:: About this task ::
Your answer must be the full listing, word for word, with no images in it.
--- Provided information Enclosed Below ---
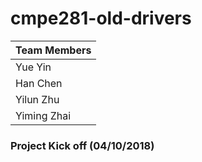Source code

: # cmpe281-old-drivers

| Team Members  |
| ------------- |
|    Yue Yin    |
|   Han Chen    |
|   Yilun Zhu   |
|  Yiming Zhai  |

### Project Kick off (04/10/2018)
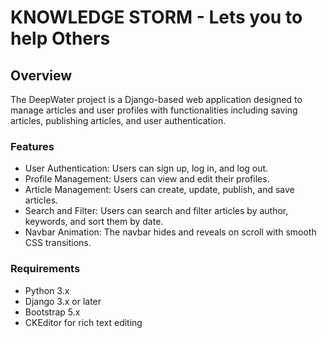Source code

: # KNOWLEDGE STORM - Lets you to help Others

## Overview

The DeepWater project is a Django-based web application designed to manage articles and user profiles with functionalities including saving articles, publishing articles, and user authentication.

### Features 

- User Authentication: Users can sign up, log in, and log out.
- Profile Management: Users can view and edit their profiles.
- Article Management: Users can create, update, publish, and save articles.
- Search and Filter: Users can search and filter articles by author, keywords, and sort them by date.
- Navbar Animation: The navbar hides and reveals on scroll with smooth CSS transitions.

### Requirements
- Python 3.x
- Django 3.x or later
- Bootstrap 5.x
- CKEditor for rich text editing
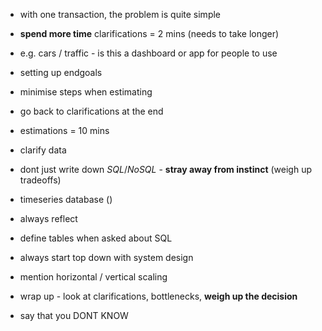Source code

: - with one transaction, the problem is quite simple

- **spend more time** clarifications = 2 mins (needs to take longer)
- e.g. cars / traffic - is this a dashboard or app for people to use
- setting up endgoals
- minimise steps when estimating
- go back to clarifications at the end
- estimations = 10 mins
- clarify data 
- dont just write down *SQL*/*NoSQL* - **stray away from instinct** (weigh up tradeoffs)
- timeseries database ()
- always reflect
- define tables when asked about SQL
- always start top down with system design
- mention horizontal / vertical scaling

- wrap up - look at clarifications, bottlenecks, **weigh up the decision**
- say that you DONT KNOW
--- End of Enclosed Provided information ---
:: Answer to this problem ::
Source code

: # cmpe281-old-drivers

| Team Members  |
| ------------- |
|    Yue Yin    |
|   Han Chen    |
|   Yilun Zhu   |
|  Yiming Zhai  |

### Project Kick off (04/10/2018)
Source code

: # KNOWLEDGE STORM - Lets you to help Others

## Overview

The DeepWater project is a Django-based web application designed to manage articles and user profiles with functionalities including saving articles, publishing articles, and user authentication.

### Features 

- User Authentication: Users can sign up, log in, and log out.
- Profile Management: Users can view and edit their profiles.
- Article Management: Users can create, update, publish, and save articles.
- Search and Filter: Users can search and filter articles by author, keywords, and sort them by date.
- Navbar Animation: The navbar hides and reveals on scroll with smooth CSS transitions.

### Requirements
- Python 3.x
- Django 3.x or later
- Bootstrap 5.x
- CKEditor for rich text editing
Source code

: - with one transaction, the problem is quite simple

- **spend more time** clarifications = 2 mins (needs to take longer)
- e.g. cars / traffic - is this a dashboard or app for people to use
- setting up endgoals
- minimise steps when estimating
- go back to clarifications at the end
- estimations = 10 mins
- clarify data 
- dont just write down *SQL*/*NoSQL* - **stray away from instinct** (weigh up tradeoffs)
- timeseries database ()
- always reflect
- define tables when asked about SQL
- always start top down with system design
- mention horizontal / vertical scaling

- wrap up - look at clarifications, bottlenecks, **weigh up the decision**
- say that you DONT KNOW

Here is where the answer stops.